3. L'Assemblée demande par conséquent aux gouvernements des Etats membres du Conseil de l'Europe et à la Communauté européenne de tenir compte, en formulant, ensemble ou séparément, leurs politiques industrielles, des objectifs prioritaires ci-après:
3.1 offrir le meilleur environnement général possible pour l'industrie, afin de permettre aux entreprises les plus viables de prospérer et de se livrer à une concurrence honnête et équitable tant à l'intérieur de chaque pays ou groupe de pays qu'au niveau mondial;
3.2 encourager l'adaptation permanente de toutes les entreprises, grandes et petites, à une situation économique et technologique en évolution constante, au lieu de favoriser quelques grandes sociétés.

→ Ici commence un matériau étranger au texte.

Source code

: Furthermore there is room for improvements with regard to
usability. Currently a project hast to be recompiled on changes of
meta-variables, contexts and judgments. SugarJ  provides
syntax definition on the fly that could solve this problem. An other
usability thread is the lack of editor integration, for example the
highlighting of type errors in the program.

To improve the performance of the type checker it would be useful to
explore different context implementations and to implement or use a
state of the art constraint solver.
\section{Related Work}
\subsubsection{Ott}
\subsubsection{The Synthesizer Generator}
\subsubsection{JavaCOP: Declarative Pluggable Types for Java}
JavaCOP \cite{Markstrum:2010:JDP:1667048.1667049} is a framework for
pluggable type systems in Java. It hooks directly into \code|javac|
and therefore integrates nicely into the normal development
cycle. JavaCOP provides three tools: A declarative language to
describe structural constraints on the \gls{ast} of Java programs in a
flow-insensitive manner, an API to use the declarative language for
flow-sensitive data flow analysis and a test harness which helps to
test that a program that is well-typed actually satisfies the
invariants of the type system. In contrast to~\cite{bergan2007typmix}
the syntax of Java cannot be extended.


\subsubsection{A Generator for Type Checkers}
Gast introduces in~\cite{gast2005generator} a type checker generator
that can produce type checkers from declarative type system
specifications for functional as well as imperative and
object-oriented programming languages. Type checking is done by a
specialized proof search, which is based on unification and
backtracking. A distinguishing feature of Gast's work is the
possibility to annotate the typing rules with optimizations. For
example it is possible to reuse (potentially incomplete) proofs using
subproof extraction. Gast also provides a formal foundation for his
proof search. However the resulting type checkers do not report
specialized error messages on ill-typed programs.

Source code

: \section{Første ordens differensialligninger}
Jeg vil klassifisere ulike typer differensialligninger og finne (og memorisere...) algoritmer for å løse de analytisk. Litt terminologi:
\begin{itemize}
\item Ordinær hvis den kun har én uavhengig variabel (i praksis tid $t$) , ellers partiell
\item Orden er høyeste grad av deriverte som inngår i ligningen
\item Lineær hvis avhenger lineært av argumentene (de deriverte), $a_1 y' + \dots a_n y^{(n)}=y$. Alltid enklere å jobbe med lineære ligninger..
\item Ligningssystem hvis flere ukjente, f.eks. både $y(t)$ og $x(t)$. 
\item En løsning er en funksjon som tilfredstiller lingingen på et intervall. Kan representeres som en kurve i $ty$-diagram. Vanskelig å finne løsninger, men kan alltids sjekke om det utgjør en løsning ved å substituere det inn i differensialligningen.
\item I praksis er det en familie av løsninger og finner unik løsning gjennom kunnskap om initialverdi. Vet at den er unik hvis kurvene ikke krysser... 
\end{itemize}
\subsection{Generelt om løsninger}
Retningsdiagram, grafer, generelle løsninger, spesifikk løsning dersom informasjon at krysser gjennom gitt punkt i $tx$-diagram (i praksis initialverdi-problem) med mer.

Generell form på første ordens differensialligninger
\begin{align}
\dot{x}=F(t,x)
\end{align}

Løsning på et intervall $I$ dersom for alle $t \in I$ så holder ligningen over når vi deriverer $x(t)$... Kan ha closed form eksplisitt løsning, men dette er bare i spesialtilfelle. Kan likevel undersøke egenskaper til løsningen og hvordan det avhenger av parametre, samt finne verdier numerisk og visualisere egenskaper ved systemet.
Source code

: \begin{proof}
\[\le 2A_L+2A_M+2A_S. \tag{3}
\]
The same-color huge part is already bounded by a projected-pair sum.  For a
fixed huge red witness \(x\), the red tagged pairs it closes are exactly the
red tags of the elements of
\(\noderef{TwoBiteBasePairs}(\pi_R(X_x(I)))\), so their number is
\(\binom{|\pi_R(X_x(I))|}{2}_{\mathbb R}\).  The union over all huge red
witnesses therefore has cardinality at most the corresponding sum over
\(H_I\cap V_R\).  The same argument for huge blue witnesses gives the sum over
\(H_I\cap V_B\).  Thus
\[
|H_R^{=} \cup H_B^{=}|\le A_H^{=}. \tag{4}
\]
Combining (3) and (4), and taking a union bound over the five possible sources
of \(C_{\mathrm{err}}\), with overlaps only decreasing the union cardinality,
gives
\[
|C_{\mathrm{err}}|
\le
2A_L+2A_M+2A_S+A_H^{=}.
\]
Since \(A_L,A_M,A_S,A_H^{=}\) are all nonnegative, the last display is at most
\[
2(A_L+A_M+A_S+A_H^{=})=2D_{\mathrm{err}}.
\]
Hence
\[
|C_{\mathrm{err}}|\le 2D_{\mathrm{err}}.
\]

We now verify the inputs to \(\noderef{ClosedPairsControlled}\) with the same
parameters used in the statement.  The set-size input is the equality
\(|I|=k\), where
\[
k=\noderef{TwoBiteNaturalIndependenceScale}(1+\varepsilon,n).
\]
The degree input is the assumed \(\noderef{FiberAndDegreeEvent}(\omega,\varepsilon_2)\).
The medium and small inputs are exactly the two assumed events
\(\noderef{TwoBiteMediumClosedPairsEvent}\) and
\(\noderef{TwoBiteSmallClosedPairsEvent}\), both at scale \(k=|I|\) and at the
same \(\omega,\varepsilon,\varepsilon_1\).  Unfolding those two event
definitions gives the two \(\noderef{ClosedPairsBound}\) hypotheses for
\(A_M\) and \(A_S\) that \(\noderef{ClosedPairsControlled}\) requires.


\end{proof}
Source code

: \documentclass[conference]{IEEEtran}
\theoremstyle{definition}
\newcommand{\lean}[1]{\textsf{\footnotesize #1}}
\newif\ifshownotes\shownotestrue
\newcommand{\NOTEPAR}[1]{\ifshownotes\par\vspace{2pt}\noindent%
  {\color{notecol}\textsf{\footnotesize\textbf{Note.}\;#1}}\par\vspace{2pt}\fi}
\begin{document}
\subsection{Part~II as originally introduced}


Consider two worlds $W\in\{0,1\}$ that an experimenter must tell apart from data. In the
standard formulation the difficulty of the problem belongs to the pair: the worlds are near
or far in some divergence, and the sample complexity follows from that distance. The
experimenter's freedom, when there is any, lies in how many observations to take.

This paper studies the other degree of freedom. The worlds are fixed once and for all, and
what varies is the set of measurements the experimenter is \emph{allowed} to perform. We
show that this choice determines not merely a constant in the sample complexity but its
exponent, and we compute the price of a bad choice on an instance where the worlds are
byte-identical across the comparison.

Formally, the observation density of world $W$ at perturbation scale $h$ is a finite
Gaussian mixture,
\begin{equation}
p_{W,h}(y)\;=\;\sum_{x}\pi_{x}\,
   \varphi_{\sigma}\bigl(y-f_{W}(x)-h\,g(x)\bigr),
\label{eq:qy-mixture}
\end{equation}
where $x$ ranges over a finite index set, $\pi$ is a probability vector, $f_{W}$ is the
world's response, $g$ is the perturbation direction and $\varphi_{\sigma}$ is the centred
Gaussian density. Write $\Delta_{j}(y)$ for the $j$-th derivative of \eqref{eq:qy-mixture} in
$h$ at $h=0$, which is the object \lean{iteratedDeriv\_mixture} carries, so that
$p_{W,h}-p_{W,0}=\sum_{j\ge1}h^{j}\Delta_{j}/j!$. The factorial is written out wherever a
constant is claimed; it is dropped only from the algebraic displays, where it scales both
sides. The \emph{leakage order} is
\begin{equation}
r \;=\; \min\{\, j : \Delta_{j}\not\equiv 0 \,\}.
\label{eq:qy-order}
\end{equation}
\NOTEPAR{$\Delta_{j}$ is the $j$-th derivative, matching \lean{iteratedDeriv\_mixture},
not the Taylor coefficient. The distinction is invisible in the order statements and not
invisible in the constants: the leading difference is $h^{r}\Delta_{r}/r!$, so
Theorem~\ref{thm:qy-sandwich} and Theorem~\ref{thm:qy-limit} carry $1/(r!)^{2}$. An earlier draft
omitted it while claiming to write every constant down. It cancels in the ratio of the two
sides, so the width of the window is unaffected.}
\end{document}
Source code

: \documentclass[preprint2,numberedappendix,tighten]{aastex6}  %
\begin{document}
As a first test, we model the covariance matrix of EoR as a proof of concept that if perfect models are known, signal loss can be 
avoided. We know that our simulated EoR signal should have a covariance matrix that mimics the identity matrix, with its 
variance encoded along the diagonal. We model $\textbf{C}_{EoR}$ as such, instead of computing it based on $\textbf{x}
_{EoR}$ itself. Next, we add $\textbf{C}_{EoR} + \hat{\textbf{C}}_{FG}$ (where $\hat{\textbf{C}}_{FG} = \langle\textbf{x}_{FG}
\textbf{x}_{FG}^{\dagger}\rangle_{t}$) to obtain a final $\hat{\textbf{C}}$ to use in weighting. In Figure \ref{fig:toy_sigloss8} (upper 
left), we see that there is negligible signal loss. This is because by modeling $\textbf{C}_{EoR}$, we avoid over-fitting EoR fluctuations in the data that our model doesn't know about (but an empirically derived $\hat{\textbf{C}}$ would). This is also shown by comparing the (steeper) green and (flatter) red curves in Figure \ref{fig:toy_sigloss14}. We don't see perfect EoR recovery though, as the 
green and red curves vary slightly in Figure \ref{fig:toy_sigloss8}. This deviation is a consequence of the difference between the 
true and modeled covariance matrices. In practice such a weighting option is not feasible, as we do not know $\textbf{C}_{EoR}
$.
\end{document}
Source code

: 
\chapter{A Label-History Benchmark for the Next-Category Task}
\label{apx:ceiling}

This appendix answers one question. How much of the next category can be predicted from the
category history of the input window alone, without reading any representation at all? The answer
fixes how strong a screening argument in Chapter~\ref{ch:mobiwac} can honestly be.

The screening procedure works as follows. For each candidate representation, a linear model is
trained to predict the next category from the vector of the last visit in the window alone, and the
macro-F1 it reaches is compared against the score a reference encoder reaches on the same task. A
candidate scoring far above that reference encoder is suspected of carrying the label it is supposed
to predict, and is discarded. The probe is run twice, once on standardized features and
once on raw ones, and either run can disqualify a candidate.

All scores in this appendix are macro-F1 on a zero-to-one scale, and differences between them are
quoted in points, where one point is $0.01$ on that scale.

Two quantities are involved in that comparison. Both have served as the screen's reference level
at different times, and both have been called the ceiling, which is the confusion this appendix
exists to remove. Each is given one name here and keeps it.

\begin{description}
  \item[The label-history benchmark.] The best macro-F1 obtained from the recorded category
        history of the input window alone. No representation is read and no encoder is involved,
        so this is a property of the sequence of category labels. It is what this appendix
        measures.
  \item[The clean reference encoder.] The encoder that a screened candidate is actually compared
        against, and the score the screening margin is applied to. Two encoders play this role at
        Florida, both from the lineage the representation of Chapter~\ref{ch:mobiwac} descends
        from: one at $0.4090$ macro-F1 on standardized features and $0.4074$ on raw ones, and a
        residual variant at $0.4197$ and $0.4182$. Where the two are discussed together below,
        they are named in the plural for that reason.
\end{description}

Il faudrait donner la priorité à la recherche et au développement au stade «précommercial», et à l'alliance des ressources et des aptitudes, afin de mettre l'accent sur les technologies génériques comme dans les projets Eureka. Les petites et moyennes entreprises revêtent une importance particulière, car elles sont souvent très dynamiques, innovatrices et aptes à réagir, tout en constituant une source importante d'emplois nouveaux. Cela suppose un cadre législatif destiné à promouvoir une bonne «conduite des entreprises», qui prévoie des normes d'efficacité et d'éthique professionnelle élevées pour les entreprises vis-à-vis de leurs employés, de la société et de l'environnement;
3.3 améliorer l'efficacité des entreprises et ainsi faire croître la productivité et la compétitivité, mais la rationalisation peut également avoir comme résultat l'augmentation du chômage et des coûts sociaux. Toute mesure pour augmenter l'efficacité doit prendre cela en considération;
3.4 améliorer continuellement la qualité de la main-d'œuvre, étant donné que l'éducation et le développement des ressources humaines sont les composantes les plus importantes de la compétitivité économique à long terme. Une bonne formation générale dans les écoles (connaissances de base) et les universités revêt une importance fondamentale. Les programmes de formation devraient avoir pour but d'aider, d'une manière générale, le travailleur à s'adapter. Les programmes devraient comprendre des cours de perfectionnement, une aide dans la recherche d'emploi et un soutien financier temporaire. La coopération entre le personnel dirigeant et la main-d'œuvre peut aider notablement les entreprises à assurer leur rentabilité et des salaires en réelle augmentation. Il faudrait prêter une attention particulière à la question des brevets et de la contrefaçon, de manière à concilier les droits d'invention des pays technologiquement avancés et les préoccupations légitimes des pays en développement;
3.5 combattre l'anarchie menaçante dans les échanges mondiaux grâce à un GATT fort et capable de fixer des règles universelles de concurrence pour le commerce et les investissements, et de les faire respecter par ses membres. Ces règles devraient également contribuer à la protection de l'environnement et défendre plus résolument les intérêts commerciaux et les investissements des pays en développement et des pays d'Europe centrale et orientale;
3.6 intégrer le plus rapidement possible l'Europe centrale et orientale dans le courant économique européen et mondial, en tenant compte des énormes problèmes économiques de ces régions et de l'accroissement rapide du chômage, d'autant plus que la prospérité et la stabilité de l'Europe occidentale risquent sinon d'être mises en péril. Il faut mettre tout en œuvre pour ouvrir les marchés occidentaux à ces pays et pour les aider à effectuer leur restructuration économique, même si cela doit entraîner temporairement des inconvénients au niveau national ou la mise en place de mécanismes transitoires de protection de l'industrie en Europe centrale et orientale;
3.7 encourager les sociétés, par des mesures législatives et autres, à s'engager plus volontiers dans la protection de l'environnement, et s'efforcer de faire adopter des normes mondiales plus élevées dans ce domaine, afin d'éviter que certaines entreprises, certains pays ou certains groupes de pays se trouvent désavantagés face à la concurrence internationale;
3.8 éviter d'accroître les charges totales qui pèsent sur l'industrie européenne sous forme de législations ou de réglementations qui la désavantagent par rapport à la concurrence d'autres parties du monde.